Mar 26, 2026 12:26 UTC
CL=F, ^VIX, XLE
Short term

Rising oil prices due to escalating tensions in the Iran war may counteract the economic boost from President Donald Trump's proposed 'big beautiful bill' tax refunds. Markets are pricing in heightened energy risks and inflation concerns.

  • Iran war escalation is driving higher crude oil prices (CL=F).
  • Higher gas prices may offset benefits of Trump's proposed tax refunds.
  • CBOE Volatility Index (^VIX) is rising amid geopolitical uncertainty.
  • Energy sector ETF XLE is reacting to oil price volatility.
  • Fiscal stimulus may be undermined by inflationary pressures from energy costs.
  • Geopolitical risk is creating a macro policy contradiction.

Escalating conflict in the Middle East has pushed crude oil prices higher, creating headwinds for the planned fiscal stimulus from President Donald Trump’s 'big beautiful bill.' As geopolitical tensions increase, energy markets are reacting with volatility, particularly in the crude oil futures market tracked by CL=F. The rise in fuel costs could erode the purchasing power of households targeted by larger tax refunds, diminishing the intended economic lift.
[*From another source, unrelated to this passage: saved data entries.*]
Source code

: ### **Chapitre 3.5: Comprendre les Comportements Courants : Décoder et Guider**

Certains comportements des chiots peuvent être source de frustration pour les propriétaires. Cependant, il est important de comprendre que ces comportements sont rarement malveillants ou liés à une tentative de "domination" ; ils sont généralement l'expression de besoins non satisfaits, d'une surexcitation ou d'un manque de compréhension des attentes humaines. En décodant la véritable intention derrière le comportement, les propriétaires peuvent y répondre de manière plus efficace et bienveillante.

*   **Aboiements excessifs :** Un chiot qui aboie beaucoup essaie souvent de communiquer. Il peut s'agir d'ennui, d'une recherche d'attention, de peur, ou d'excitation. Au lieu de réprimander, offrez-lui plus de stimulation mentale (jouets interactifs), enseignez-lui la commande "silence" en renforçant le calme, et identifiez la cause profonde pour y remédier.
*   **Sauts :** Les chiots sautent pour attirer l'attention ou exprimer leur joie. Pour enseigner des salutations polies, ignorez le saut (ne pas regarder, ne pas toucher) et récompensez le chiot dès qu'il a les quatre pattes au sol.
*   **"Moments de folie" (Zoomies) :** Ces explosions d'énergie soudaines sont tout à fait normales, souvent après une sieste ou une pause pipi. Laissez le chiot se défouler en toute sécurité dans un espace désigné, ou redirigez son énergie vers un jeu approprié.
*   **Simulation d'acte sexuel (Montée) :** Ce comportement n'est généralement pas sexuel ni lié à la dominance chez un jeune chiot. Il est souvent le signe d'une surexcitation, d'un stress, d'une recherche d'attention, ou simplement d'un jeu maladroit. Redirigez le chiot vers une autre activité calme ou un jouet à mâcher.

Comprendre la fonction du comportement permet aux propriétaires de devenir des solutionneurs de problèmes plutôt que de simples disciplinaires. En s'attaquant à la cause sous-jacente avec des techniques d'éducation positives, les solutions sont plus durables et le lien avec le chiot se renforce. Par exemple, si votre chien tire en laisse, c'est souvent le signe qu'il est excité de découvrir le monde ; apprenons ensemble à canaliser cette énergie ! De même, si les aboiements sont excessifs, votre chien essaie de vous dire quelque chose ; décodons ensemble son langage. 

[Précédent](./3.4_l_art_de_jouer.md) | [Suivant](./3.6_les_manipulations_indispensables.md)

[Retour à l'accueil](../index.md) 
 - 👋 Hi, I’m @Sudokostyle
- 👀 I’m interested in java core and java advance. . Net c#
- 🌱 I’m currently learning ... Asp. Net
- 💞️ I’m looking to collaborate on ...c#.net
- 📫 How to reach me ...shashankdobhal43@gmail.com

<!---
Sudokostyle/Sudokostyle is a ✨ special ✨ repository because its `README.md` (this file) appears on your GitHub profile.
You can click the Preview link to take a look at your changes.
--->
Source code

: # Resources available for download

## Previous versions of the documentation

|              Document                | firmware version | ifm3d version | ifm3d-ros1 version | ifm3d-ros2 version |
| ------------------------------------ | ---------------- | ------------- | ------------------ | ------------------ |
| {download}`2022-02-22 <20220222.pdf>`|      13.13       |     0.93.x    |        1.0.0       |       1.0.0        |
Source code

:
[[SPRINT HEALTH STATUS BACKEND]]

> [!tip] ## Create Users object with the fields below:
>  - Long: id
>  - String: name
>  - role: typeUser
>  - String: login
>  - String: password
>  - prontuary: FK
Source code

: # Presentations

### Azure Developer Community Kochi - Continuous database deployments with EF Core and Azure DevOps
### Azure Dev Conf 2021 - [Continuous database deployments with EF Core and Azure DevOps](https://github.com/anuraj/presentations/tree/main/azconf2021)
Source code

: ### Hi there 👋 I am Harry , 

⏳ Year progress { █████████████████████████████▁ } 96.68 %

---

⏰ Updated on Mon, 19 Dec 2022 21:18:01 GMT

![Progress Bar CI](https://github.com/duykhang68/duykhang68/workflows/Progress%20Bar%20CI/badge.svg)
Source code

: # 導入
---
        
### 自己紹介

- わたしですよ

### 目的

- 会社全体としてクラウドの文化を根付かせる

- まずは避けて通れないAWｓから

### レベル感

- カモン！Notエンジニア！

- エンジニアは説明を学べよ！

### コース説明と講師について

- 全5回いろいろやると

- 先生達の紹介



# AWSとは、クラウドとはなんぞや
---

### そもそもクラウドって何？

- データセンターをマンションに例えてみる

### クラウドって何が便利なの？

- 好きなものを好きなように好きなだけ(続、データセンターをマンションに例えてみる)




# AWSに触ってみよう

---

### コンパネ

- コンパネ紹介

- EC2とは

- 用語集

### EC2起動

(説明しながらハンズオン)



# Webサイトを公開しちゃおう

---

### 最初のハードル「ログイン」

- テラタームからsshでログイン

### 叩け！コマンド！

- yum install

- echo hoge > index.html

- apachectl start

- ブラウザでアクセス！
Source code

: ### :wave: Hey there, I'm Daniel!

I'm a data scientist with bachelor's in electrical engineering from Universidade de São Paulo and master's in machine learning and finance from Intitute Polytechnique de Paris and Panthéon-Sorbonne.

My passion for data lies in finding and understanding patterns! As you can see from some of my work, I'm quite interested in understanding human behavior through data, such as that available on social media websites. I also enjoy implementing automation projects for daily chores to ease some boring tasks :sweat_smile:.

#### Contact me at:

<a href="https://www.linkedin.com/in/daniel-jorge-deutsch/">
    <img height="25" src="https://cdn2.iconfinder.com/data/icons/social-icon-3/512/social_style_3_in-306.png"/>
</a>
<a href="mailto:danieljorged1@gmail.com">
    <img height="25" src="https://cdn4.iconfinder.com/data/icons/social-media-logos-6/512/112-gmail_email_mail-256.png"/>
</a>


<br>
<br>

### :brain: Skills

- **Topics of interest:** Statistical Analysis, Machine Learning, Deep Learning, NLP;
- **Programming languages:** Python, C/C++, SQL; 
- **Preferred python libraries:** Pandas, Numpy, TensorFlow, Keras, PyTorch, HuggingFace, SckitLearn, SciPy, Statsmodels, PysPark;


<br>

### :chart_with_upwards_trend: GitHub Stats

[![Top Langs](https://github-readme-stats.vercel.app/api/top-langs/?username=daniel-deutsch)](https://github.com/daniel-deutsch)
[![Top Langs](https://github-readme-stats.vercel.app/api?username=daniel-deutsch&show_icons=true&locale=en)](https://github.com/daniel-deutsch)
The broader market is responding with caution. The CBOE Volatility Index (^VIX) has seen upward pressure, signaling growing investor unease over inflation and supply shocks. Energy stocks, represented by XLE, are showing increased sensitivity to the geopolitical risk, reflecting investor concerns about sustained higher oil prices. While the 'big beautiful bill' aims to deliver significant tax refunds, the concurrent surge in gasoline prices may reduce their real-world impact. Consumers could see less disposable income despite higher refunds, weakening the bill’s stimulative effect. This divergence between fiscal policy and energy market dynamics presents a complex macroeconomic challenge. The interplay between defense-related spending, energy markets, and fiscal stimulus underscores the fragility of economic forecasts in times of conflict. Market participants now weigh the potential for inflationary pressures against the promise of tax relief.